Disclosure of Invention
In order to improve the accuracy of the stored medical record and reduce misdiagnosis, the application provides a data error correction early warning method, a data error correction early warning system and a storage medium.
In a first aspect, the present application provides a data error correction early warning method, which adopts the following technical scheme:
a data error correction early warning method is characterized by comprising the following steps:
acquiring a first query request of a current user for a patient record in a database, wherein the first query request carries time range information selected by the current user;
acquiring a medical record in a corresponding time range according to the first query request;
judging and processing each data item in the acquired medical record table according to a preset judgment rule to form an error early warning table, wherein the error early warning table comprises the name and number information of the error data item;
feeding back a current error early warning table to the current user so that the current user can check specific data, and clicking a corresponding error data item by the current user to form a second query request;
if a second query request of the current user is received, acquiring all the pathology tables corresponding to the clicked error data item according to the second query request;
and feeding back the patient history table corresponding to the second query request to the current user so that the current user can check and modify the data of the patient history table, and updating the data in the corresponding patient history table in the database after the current user confirms that the data modification is completed.
By adopting the technical scheme, the user can inquire and obtain the corresponding error early warning table when selecting the date range at the terminal, and the user can check and modify the medical record table containing the error data item in the system according to the error early warning table.
Optionally, the patient history table has several categories; the method for judging and processing each data item in the acquired medical record according to the preset judgment rule to form an error early warning list specifically comprises the following steps:
judging each data item in the acquired medical record according to a preset judgment rule to form an error early warning list with a plurality of medical record categories;
when the current user checks specific data according to the error early warning table, the following actions can be selected:
selecting a certain category of the patient history table to display an error early warning table corresponding to the current category of the patient history table;
or selecting two or more types of the patient history table so as to display all the error early warning tables corresponding to the selected types of the patient history table on the same screen.

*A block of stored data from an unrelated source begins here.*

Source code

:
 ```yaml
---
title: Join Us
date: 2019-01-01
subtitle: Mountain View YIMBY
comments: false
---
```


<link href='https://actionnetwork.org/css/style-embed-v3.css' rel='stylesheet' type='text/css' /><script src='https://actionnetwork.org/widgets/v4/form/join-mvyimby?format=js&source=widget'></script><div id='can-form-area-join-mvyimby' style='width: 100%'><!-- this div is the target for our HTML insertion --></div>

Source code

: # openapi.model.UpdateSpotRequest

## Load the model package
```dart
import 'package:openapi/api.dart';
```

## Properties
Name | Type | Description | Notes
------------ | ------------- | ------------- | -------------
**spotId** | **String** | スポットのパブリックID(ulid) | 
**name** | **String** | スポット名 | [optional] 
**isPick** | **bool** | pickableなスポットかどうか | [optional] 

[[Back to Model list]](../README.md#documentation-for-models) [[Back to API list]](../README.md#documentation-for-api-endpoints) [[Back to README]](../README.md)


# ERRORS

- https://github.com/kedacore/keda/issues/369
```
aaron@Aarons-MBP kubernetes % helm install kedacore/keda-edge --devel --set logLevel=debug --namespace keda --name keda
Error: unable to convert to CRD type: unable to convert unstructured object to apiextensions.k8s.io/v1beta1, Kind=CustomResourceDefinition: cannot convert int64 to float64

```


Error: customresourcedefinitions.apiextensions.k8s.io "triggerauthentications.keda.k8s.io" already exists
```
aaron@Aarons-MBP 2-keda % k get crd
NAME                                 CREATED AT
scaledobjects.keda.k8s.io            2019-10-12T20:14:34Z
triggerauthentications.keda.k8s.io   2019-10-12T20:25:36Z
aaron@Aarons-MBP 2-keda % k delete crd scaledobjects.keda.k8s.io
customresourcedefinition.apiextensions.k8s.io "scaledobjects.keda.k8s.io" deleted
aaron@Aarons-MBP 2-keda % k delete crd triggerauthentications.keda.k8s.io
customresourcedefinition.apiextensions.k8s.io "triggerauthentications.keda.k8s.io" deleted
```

By adopting the technical scheme, the server classifies the different types of the patient history tables to form different types of the error early warning tables, so that the user can classify and query the error early warning tables, the query process is more convenient and accurate, and the efficiency of processing the error early warning tables by the user is improved.
Optionally, the determining and processing of each data item in the acquired medical record table according to a preset determining rule to form an error early warning table specifically includes:
judging the type of each data item in the medical record, wherein the type comprises a description type and a judgment type;
if the data items in the pathology list are judged to comprise the description types, counting the total number of all the pathology lists which comprise the description type data items and the description type data items are null values, carrying out association marking on the counted pathology lists with the description type data items being null values corresponding to the corresponding description type data items, judging the description type data items with the null values as error data items, and correspondingly recording the name of each error data item and the total number of the corresponding pathology lists to form a type of data to be processed;
if the data items in the medical record list comprise statistics types, counting the total number of all medical record lists which comprise the statistics data items and are not null values, and correspondingly recording the name of each statistical data item which is not null value and the corresponding total number of the medical record lists to form two types of data to be processed;
grouping all statistical data items in the second type of data to be processed according to a preset grouping rule, wherein each grouped statistical data item corresponds to a mathematical rule; judging whether the total number corresponding to all the statistic data items in each group meets the mathematical rule corresponding to the group; if not, judging all the statistical data items in the group as error data items, carrying out association marking on a medical record containing the currently judged error data items, and correspondingly recording the name of the currently judged error data item and the total number of the medical record corresponding to the error data item to form three types of data to be processed;
and generating an error early warning table according to the first class of data to be processed, the second class of data to be processed and the third class of data to be processed.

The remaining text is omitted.